Normalization is probably the most important tool for database designers. It is central to relational database theory and is the key process that translates data models from flat-files to efficient, relational formats.
There are nine rules for normalization, which arise from numerous theories of data modeling. However, in this lesson we'll keep things simple and explain the first three normal forms. These are really all you need for the majority of modeling exercises.
First Normal Form
First Normal Form, put in simple language, states that any columns that occur multiple times in a table should be removed and placed in a different table.
For example, imagine that you have a (non-normalized) purchases table like that shown in Figure 3.5.
Figure 3.5 Applying normalization to First Normal Form.
As you can see, there are multiple columns for both product name and product quantity, both of which are repeated three times. This is not only wasteful of storage space for small orders (where only one product is ordered) but also allows only three different products to be ordered at a time.
First Normal Form means removing these multiple columns (product name and quantity) from the table (purchases) to another table (in this case products_ordered). After this is done, the tables will be normalized to First Normal Form. However, note that a key will be needed on the new table (products_ordered) to relate each product back to the relevant purchase in the first table.
Second Normal Form
The rule of Second Normal Form states that, in addition to the design complying with First Normal Form, all data not relying on a table key to uniquely identify it should be removed and placed in a different table.
Imagine that you have a table describing products available in the store. Each record includes information about the individual product (its name, price, and so on) and also a category description (such as "sweater," "shoes," and so on).
Because several products will be in any given category, the category name would have to be repeated several times within the table.
Not only would this representation be wasteful of space, because descriptions of the categories are being included repeatedly, but also it's difficult to change something. For example, if you initially had a category, "sweaters," and then introduced a new category, "polar neck sweaters," you would risk creating ambiguities in the table if you updated some of the descriptions. You would not be managing your data efficiently and reliably.
Figure 3.6 shows a sample products table, in which the category_name column is removed according to the Second Rule, and this category information is moved off to another table.
Figure 3.6 Applying normalization to Second Normal Form.
Going to Second Normal Form means that the category data would be removed and exist in a categories table its own right.
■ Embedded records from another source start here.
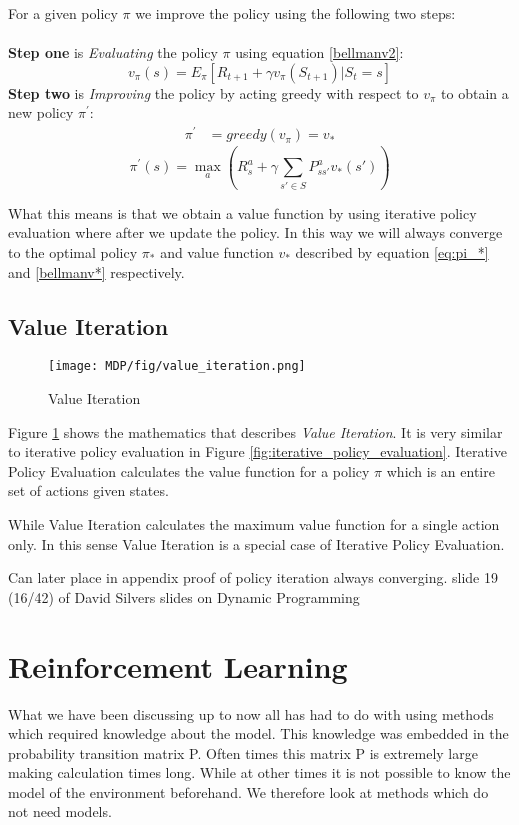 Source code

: For a given policy $\pi$ we improve the policy using the following two steps:\\\\
\textbf{Step one} is \textit{Evaluating} the policy $\pi$ using equation \ref{bellmanv2}: \[v_{\pi}(s) = E_{\pi}[R_{t+1} + \gamma v_{\pi}(S_{t+1})|S_t = s]\]
\textbf{Step two} is \textit{Improving} the policy by acting greedy with respect to $v_\pi$ to obtain a new policy $\pi^{'}$:
\begin{align}
	\pi^{'} &= greedy(v_{\pi})= v_{*}
	\label{pi'}
\end{align}
\[\pi^{'}(s) = \max\limits_{a}(R^{a}_s+\gamma\sum_{s'\in S}P^{a}_{ss'}v_*(s'))\]

What this means is that we obtain a value function by using iterative policy evaluation where after we update the policy. In this way we will always converge to the optimal policy $\pi_{*}$ and value function $v_{*}$ described by equation \ref{eq:pi_*} and \ref{bellmanv*} respectively.
\subsection{Value Iteration}
\begin{figure}[!htb]
	\centering
	\texttt{[image: MDP/fig/value\_iteration.png]}
	\caption{Value Iteration\cite{David_Silver}}
	\label{fig:value_iteration}
\end{figure}
Figure \ref{fig:value_iteration} shows the mathematics that describes \textit{Value Iteration}. It is very similar to iterative policy evaluation in Figure \ref{fig:iterative_policy_evaluation}. Iterative Policy Evaluation calculates the value function for a policy $\pi$ which is an entire set of actions given states.

While Value Iteration calculates the maximum value function for a single action only. In this sense Value Iteration is a special case of Iterative Policy Evaluation.

{\color{red} Can later place in appendix proof of policy iteration always converging. slide 19 (16/42) of David Silvers slides on Dynamic Programming}
\section{Reinforcement Learning}
What we have been discussing up to now all has had to do with using methods which required knowledge about the model. This knowledge was embedded in the probability transition matrix P. Often times this matrix P is extremely large making calculation times long. While at other times it is not possible to know the model of the environment beforehand. We therefore look at methods which do not need models.

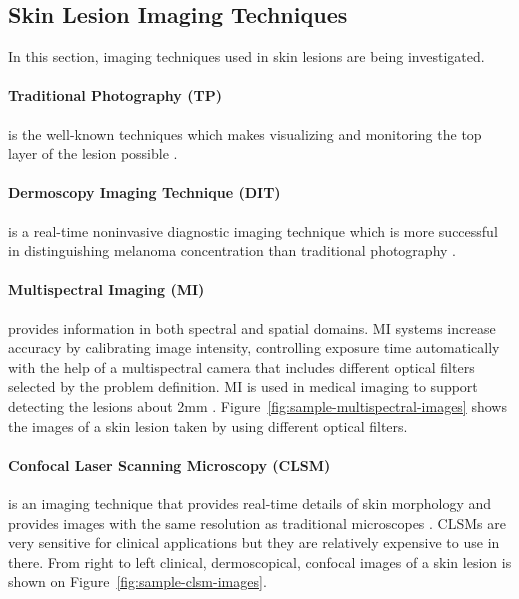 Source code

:         

    \subsection{Skin Lesion Imaging Techniques}

        In this section, imaging techniques used in skin lesions are being investigated.

        \paragraph{Traditional Photography (TP)} is the well-known techniques which makes visualizing and monitoring the top layer of the lesion possible \cite{feit2004melanomas}.

        \paragraph{Dermoscopy Imaging Technique (DIT)}  is a real-time noninvasive diagnostic imaging technique
            which is more successful in distinguishing melanoma concentration than traditional photography \cite{aljanabi2019various}.

        \paragraph{Multispectral Imaging (MI)} provides information in both spectral and spatial domains.
            MI systems increase accuracy by calibrating image intensity,
            controlling exposure time automatically with the help of a multispectral camera that includes different optical filters selected by the problem definition.
            MI is used in medical imaging to support  detecting the lesions about 2mm \cite{aljanabi2019various}.
            Figure~\ref{fig:sample-multispectral-images} shows the images of a skin lesion taken by using different optical filters.

            

        \paragraph{Confocal Laser Scanning Microscopy (CLSM)} is an imaging technique that provides real-time details of skin morphology
            and provides images with the same resolution as traditional microscopes \cite{gerger2005diagnostic}.
            CLSMs are very sensitive for clinical applications but they are relatively expensive to use in there.
            From right to left clinical, dermoscopical, confocal images of a skin lesion is shown on Figure~\ref{fig:sample-clsm-images}.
To keep the relationship, a non-unique key would need to be added to both the categories and products tables to relate products to their categories (refer to Figure 3.3).
Third Normal Form
Third Normal Form is all about eliminating dependencies within a table. It states that, in addition to the design complying with Second Normal Form, all non-key data that is dependent on other non-key data in the same table should be placed in a different table.
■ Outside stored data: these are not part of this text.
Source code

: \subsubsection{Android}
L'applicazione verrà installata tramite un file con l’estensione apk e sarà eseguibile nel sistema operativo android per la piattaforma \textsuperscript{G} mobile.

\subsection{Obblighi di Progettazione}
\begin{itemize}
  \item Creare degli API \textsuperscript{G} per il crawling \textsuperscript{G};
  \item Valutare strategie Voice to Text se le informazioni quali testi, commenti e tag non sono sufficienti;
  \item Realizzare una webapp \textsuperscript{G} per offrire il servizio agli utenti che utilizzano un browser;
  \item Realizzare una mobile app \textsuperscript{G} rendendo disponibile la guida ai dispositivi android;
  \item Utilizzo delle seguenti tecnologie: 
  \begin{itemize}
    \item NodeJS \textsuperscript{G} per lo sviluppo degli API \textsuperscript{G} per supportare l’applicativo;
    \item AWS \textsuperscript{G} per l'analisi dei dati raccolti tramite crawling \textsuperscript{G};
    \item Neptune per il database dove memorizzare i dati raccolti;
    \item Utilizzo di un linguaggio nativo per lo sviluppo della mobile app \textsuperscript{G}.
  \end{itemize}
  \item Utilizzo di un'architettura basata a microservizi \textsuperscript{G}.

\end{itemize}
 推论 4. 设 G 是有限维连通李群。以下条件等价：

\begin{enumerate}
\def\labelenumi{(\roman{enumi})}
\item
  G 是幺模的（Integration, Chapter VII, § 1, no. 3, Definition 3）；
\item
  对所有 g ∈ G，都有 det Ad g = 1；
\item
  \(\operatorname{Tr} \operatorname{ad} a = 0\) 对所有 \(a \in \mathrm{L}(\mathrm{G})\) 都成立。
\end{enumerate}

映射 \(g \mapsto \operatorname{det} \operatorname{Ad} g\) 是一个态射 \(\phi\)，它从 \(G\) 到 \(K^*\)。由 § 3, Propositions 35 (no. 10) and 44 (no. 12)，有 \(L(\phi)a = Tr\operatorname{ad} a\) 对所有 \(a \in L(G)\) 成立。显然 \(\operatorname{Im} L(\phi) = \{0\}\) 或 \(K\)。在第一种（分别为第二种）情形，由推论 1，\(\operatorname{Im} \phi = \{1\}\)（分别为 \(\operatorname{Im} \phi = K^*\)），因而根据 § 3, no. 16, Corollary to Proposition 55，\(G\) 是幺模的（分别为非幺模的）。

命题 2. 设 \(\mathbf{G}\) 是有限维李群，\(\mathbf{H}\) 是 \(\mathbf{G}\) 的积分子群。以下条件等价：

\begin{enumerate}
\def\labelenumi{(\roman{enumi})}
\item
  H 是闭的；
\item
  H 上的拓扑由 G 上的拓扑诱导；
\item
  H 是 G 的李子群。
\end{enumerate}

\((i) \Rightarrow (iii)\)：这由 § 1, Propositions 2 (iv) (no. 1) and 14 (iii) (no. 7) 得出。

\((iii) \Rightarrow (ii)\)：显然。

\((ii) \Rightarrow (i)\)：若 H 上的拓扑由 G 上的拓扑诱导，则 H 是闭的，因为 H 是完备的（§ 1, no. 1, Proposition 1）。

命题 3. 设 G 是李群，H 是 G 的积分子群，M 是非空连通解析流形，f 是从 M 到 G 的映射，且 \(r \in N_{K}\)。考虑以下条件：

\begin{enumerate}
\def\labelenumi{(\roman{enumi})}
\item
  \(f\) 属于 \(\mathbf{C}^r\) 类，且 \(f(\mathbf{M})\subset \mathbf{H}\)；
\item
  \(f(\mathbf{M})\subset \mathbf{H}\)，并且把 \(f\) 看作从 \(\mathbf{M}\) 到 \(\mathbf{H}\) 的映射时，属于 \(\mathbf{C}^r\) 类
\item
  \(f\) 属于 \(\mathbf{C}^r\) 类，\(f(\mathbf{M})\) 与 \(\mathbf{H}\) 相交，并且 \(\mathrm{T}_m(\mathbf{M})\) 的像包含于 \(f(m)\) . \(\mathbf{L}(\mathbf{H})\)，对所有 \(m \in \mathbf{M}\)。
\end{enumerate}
Imagine that the table customers includes every customer's address, the name of the country in which the customer lives, and the ISO abbreviation for that country, as shown in Figure 3.7. The ISO country code and the country name are dependent because a given country will always have the same ISO code.
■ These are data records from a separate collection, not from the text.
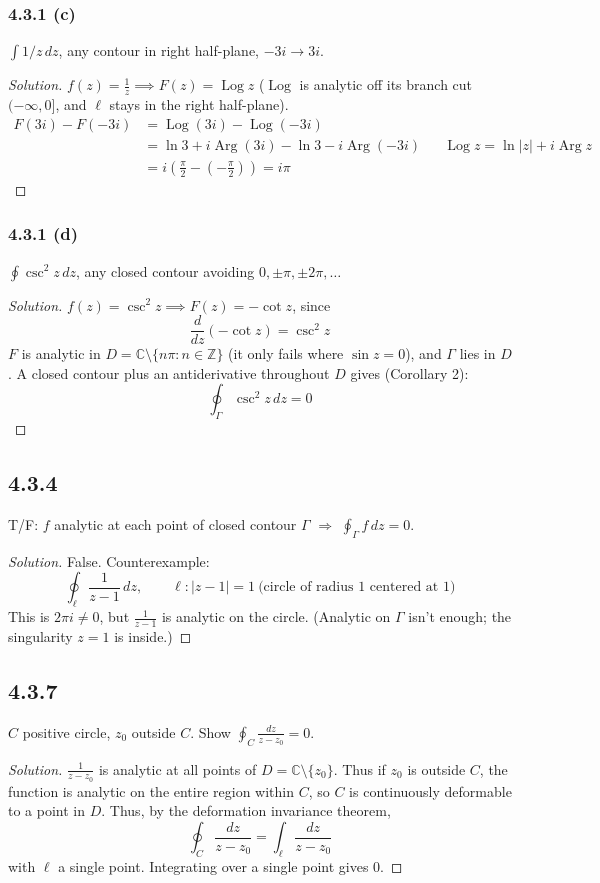 \documentclass{article}
\newenvironment{solution}{
\begin{proof}[Solution]}{
\end{proof}}
\begin{document}
\subsubsection*{4.3.1 (c)}
$\int 1/z\,dz$, any contour in right half-plane, $-3i \to 3i$.
\begin{solution}
  $f(z) = \frac{1}{z} \implies F(z) = \operatorname{Log} z$
  ($\operatorname{Log}$ is analytic off its branch cut $(-\infty, 0]$, and $\ell$ stays in
  the right half-plane).
  \begin{align*}
    F(3i) - F(-3i)
    & = \operatorname{Log}(3i) - \operatorname{Log}(-3i) \\
    & = \ln 3 + i\operatorname{Arg}(3i) - \ln 3 - i\operatorname{Arg}(-3i)
      && \operatorname{Log} z = \ln|z| + i\operatorname{Arg} z \\
    & = i\left(\frac{\pi}{2} - \left(-\frac{\pi}{2}\right)\right) = i\pi
  \end{align*}
\end{solution}

\subsubsection*{4.3.1 (d)}
$\oint \csc^2 z\,dz$, any closed contour avoiding $0, \pm\pi, \pm 2\pi, \dots$
\begin{solution}
  $f(z) = \csc^2 z \implies F(z) = -\cot z$, since
  \[
    \frac{d}{dz}(-\cot z) = \csc^2 z
  \]
  $F$ is analytic in $D = \mathbb{C} \setminus \{n\pi : n \in \mathbb{Z}\}$ (it only fails
  where $\sin z = 0$), and $\Gamma$ lies in $D$.
  A closed contour plus an antiderivative throughout $D$ gives (Corollary 2):
  \[
    \oint_\Gamma \csc^2 z\,dz = 0
  \]
\end{solution}

\subsection*{4.3.4}
T/F: $f$ analytic at each point of closed contour $\Gamma$ $\Rightarrow$ $\oint_\Gamma f\,dz = 0$.
\begin{solution}
  False. Counterexample:
  \[
    \oint_\ell \frac{1}{z-1}\,dz, \qquad \ell: |z-1| = 1 \ \text{(circle of radius 1 centered at 1)}
  \]
  This is $2\pi i \neq 0$, but $\frac{1}{z-1}$ is analytic on the circle. (Analytic on
  $\Gamma$ isn't enough; the singularity $z=1$ is inside.)
\end{solution}

\subsection*{4.3.7}
$C$ positive circle, $z_0$ outside $C$. Show $\oint_C \frac{dz}{z - z_0} = 0$.
\begin{solution}
  $\frac{1}{z - z_0}$ is analytic at all points of $D = \mathbb{C} \setminus \{z_0\}$.
  Thus if $z_0$ is outside $C$, the function is analytic on the entire region within $C$,
  so $C$ is continuously deformable to a point in $D$.
  Thus, by the deformation invariance theorem,
  \[
    \oint_C \frac{dz}{z-z_0} = \int_\ell \frac{dz}{z-z_0}
  \]
  with $\ell$ a single point. Integrating over a single point gives $0$.
\end{solution}
\end{document}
Figure 3.7 Applying normalization to Third Normal Form.
To comply with Third Normal Form, you must remove the country name from the customers table and place it in a new table, countries. So countries will have both iso_country_code (a key to relate the country back to the customers table) and country_name.
customers can keep the iso_country_code column because this is key data (and therefore smaller). By removing country_name, the non-key, dependent data is removed.
Other Considerations When Designing Tables
It is possible to perform several other forms of normalization, but it's beyond the scope of all but the most specialized database design texts to cover these.
In some circumstances, there may also be reasons for not normalizing every table to Third Normal Form, or not even normalizing at all. For simple databases, it may not be worth the increased complexity of a multitable architecture, with keys having to be added as part of the normalization process. Data in normalized tables is normally more difficult to manage because applications have to be more complex to display data and to insert, update, and delete records. This is because such operations normally require SQL which references several tables rather than just one.
Another reason for not normalizing is that when actual database performance is considered, doing cross-referencing between tables (performing joins) may slow down the live system.
These considerations are discussed more in Day 9, and techniques for improving performance are looked at in Day 18, "Optimizing Performance."
Apart from normalizing your database, you need to specify data types for the columns in your table: you need to progress your table specifications from the concepts of text or number, to the concepts of fixed- or variable-length text columns, integer or floating-point number columns, and so on. The column types implemented in MySQL are considered in Day 5.